One of the supplies should be a principal supply

The predominant element of this transaction is to provide
maintenance service to the vehicle owner and the supply of replacement parts
is only ancillary to the service to be supplied.

 

 

19.  Thus, it can be concluded
that the contract is a composite contract with the principal supply being
supply of service and hence, the transaction would be taxed as service.

20. However, the situation
could have been different where the customer had approached the workstation for
replacement of tool-box, which the workshop agreed to undertake for a single
consideration. In this scenario also, there would have been two distinct
supplies, namely, supply of tool-kit as well as providing service of replacement
of tool-kit. In such a case, a stand can be taken that the pre-dominant supply
is the supply of tool-kit and hence, the entire supply will have to be taxed as
supply of goods.

21.  It
is important to note that whether a supply is a composite or not is a subjective
matter and no hardcore rule can be set for deciding the same. The same will
have to be decided on a case to case basis.

Mixed Supplies

22.  If any supply consisting
of multiple sub-supplies fail to satisfy the conditions discussed for composite
supply, the next question that arises is whether the supply is a mixed supply
or not. Section 2 (74) of the CGST Act defines the term “mixed supply” as two
or more individual supplies of goods or services, or any combination thereof,
made in conjunction with each other by a taxable person for a single price
where such supply does not constitute a composite supply.

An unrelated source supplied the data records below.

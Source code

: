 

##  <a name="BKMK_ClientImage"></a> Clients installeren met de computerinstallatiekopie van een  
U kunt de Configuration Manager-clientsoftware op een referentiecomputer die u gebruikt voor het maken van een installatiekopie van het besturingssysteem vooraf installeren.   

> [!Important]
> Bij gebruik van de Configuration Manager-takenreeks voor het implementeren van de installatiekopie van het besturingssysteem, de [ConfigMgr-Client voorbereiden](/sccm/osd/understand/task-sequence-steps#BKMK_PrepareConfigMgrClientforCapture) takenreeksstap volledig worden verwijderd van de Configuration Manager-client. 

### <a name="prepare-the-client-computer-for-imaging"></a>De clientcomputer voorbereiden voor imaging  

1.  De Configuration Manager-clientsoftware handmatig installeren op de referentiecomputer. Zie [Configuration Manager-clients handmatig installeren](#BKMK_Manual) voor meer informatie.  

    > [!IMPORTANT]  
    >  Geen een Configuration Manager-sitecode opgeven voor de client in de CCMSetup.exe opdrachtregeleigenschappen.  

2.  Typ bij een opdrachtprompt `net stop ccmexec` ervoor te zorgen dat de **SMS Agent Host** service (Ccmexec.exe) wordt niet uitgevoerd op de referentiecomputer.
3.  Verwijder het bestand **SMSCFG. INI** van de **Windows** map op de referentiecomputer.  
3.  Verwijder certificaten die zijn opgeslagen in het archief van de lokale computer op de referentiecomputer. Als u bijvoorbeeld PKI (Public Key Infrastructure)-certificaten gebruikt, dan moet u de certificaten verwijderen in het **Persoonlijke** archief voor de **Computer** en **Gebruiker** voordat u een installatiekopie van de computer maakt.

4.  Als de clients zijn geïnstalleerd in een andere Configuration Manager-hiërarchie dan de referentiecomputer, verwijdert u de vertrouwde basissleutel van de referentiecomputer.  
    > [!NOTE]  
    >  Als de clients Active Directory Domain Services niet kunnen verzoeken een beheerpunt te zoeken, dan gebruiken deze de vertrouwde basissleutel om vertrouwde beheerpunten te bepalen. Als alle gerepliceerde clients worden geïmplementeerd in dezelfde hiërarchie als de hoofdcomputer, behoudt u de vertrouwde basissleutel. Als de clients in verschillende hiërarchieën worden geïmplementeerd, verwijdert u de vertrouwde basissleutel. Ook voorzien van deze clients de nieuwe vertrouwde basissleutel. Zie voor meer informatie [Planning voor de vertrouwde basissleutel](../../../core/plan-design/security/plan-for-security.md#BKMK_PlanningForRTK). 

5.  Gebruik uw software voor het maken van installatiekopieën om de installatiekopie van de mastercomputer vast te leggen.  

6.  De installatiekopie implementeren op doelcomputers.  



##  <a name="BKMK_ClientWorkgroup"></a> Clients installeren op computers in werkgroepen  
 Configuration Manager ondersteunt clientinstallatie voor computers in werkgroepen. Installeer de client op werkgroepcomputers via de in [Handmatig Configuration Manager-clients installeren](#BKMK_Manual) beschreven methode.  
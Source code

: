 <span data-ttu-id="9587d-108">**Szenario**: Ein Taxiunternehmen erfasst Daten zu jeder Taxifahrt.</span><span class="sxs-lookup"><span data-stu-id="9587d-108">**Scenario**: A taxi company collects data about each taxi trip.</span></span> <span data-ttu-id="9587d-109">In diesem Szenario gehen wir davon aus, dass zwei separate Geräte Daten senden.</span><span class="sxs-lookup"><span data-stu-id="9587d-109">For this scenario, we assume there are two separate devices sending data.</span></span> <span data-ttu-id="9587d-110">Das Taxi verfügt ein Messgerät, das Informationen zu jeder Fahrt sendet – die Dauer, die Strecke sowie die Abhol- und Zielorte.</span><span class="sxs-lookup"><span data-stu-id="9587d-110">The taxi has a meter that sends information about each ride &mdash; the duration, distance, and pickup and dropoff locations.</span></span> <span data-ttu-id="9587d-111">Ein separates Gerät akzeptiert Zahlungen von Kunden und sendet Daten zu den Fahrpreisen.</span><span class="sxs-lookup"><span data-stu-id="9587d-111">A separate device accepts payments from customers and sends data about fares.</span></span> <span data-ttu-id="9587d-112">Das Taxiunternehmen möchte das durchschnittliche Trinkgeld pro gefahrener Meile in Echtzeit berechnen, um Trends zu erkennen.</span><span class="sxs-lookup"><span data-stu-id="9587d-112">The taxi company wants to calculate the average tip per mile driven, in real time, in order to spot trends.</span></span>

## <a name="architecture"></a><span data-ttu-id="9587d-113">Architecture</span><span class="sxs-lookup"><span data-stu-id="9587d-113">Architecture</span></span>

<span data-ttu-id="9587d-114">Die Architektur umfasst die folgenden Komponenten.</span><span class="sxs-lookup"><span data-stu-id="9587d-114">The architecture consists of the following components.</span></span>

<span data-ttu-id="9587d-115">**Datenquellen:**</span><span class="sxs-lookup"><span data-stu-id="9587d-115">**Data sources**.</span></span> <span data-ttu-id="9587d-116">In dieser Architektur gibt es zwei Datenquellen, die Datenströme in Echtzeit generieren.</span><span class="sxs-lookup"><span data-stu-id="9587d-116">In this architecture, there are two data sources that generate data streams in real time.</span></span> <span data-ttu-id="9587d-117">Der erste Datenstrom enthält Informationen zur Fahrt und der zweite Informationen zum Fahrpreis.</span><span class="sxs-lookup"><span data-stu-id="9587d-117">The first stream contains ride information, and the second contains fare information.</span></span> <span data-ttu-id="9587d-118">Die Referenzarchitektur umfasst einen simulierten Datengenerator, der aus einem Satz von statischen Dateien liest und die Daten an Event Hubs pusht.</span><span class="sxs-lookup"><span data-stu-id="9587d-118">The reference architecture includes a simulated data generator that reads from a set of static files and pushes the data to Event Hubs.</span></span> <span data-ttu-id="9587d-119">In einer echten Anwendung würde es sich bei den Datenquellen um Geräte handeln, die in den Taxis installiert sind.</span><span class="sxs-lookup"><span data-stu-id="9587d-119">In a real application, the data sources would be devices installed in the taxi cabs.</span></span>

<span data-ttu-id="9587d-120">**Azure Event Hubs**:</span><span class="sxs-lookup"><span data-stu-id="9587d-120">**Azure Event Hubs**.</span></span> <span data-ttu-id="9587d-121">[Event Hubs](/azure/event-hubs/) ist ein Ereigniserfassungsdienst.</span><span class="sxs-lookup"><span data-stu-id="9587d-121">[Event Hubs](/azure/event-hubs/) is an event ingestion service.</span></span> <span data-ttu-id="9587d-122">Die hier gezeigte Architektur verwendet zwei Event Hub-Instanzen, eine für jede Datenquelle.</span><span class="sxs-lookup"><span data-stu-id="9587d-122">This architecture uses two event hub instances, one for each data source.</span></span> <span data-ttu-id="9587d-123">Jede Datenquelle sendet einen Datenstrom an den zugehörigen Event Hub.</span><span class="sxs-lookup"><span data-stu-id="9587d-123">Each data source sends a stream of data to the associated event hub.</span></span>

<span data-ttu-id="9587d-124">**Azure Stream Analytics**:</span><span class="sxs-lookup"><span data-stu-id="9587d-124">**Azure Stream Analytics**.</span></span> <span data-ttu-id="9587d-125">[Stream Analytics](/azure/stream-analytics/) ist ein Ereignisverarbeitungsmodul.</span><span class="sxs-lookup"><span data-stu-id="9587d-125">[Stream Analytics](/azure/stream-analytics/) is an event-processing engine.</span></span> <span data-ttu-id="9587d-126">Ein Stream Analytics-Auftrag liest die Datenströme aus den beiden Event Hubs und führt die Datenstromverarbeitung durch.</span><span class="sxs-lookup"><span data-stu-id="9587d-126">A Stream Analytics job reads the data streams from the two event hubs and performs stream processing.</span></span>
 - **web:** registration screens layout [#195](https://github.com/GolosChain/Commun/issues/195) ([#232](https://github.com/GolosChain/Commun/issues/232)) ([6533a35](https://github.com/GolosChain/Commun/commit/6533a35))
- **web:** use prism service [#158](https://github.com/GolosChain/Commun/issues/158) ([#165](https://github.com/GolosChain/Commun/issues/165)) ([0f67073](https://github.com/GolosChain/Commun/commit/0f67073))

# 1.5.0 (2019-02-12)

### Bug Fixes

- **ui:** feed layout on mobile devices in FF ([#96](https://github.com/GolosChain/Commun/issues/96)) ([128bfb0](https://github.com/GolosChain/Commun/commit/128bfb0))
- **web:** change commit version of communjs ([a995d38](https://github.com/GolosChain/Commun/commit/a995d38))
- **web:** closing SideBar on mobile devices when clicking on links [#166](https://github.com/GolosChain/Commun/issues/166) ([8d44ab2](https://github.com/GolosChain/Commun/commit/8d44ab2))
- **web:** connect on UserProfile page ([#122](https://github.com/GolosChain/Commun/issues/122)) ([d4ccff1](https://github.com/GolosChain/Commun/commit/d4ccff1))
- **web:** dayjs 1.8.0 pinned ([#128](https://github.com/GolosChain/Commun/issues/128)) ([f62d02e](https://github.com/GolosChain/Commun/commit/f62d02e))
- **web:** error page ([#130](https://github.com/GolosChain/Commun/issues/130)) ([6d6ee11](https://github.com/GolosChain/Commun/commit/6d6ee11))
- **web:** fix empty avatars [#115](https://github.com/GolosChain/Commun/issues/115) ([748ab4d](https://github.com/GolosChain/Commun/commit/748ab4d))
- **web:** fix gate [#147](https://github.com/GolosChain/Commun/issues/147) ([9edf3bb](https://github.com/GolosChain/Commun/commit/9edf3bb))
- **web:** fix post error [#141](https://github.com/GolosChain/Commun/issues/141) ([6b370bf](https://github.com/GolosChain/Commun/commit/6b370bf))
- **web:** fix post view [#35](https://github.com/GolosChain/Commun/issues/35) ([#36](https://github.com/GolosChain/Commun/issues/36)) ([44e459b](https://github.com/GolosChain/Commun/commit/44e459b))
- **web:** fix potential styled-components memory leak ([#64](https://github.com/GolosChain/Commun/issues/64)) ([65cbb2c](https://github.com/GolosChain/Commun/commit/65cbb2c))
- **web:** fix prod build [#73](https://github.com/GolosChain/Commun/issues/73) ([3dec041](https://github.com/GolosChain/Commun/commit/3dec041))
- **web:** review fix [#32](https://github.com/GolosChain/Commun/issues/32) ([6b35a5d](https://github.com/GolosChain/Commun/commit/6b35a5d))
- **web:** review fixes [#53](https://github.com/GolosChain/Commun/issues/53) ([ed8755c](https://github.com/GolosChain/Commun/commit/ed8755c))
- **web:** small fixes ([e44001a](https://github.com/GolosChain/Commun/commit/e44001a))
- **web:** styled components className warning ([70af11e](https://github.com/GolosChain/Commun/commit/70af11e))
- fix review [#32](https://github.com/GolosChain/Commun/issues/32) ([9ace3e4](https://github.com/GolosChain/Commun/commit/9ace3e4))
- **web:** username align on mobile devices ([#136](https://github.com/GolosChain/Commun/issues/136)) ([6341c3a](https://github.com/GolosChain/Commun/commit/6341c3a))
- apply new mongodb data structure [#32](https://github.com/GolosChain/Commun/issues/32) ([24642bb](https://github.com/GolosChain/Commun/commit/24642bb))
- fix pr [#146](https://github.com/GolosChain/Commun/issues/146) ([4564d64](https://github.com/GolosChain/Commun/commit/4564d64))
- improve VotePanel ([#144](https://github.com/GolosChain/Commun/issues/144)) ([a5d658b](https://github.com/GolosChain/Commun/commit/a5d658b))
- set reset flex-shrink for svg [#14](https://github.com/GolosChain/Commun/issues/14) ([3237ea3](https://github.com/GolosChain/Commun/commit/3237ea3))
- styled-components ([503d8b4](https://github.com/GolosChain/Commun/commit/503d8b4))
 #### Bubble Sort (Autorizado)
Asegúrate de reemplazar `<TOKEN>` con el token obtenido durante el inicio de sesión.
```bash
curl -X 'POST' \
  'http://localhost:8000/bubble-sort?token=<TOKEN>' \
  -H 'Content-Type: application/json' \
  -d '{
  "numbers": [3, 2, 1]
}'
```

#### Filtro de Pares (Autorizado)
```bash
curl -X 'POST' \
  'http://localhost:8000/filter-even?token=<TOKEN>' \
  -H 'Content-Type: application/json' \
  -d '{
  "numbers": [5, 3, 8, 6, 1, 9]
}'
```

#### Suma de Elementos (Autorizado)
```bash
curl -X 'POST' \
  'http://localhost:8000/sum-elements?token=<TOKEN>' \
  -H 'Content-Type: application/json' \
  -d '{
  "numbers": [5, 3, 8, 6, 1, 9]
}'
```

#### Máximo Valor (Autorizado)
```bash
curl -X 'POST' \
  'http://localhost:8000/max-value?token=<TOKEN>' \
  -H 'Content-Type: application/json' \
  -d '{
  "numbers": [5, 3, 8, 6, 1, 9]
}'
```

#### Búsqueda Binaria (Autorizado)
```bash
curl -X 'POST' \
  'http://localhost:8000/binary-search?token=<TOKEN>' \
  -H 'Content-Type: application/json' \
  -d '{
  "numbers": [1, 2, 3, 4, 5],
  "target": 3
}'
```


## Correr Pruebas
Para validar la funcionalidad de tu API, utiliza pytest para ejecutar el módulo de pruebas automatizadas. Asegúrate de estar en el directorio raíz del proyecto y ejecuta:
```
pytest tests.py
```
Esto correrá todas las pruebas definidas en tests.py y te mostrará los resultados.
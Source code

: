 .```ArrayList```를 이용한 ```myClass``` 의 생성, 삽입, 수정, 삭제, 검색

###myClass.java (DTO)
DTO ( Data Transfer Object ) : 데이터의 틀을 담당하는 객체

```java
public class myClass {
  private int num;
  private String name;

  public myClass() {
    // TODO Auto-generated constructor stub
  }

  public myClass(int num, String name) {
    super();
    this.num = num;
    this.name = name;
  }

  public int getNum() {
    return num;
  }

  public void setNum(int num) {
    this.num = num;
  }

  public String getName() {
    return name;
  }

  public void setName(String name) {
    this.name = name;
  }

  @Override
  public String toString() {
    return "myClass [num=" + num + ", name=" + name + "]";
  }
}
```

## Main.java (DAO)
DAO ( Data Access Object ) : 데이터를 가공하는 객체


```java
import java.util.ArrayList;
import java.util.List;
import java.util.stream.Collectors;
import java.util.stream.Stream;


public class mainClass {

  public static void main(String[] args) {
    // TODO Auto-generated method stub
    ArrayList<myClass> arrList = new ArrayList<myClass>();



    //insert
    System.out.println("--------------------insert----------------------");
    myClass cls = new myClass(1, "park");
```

23.   The definition is further
explained by the following example:

        A supply of a
package consisting of canned foods, sweets, chocolates, cakes, dry fruits,
aerated drinks and fruit juices when supplied for a singleprice is a mixed
supply. Each of these items can be supplied separately and is not dependent on
any other. It shall not be a mixed supply if these items are supplied
separately.

24.   In other words, when two
or more supplies are made in conjunction with each other, but are not naturally
bundled and there is a single consideration for all the supplies, such supplies
shall be made liable to GST at the rate applicable to supply, attracting the
highest GST Rate. For example, a person taking a residential property for rent
for both commercial as well as residential use. While the former is taxable
service, the latter is exempt from tax. Therefore, the entire transaction would
be subjected to tax, unless separate consideration is fixed for commercial and
non-commercial use.

Classification of Some Specific Transactions

25.  Having discussed the
Rules for Interpretation of classification, there are certain specific
transactions where there is an ongoing issue w.r.t classification, such as:

a. Takeaways vs. Restaurant
Dining

b. Alcohol – Separate Invoicing
vs. Consolidated invoicing

c. Sale of Publications vs.
Job-work of Printing of Publications

d. International Job-work –
Job-work vs. export

26.   Each of the above
transactions are discussed in detail in the subsequent paragraphs.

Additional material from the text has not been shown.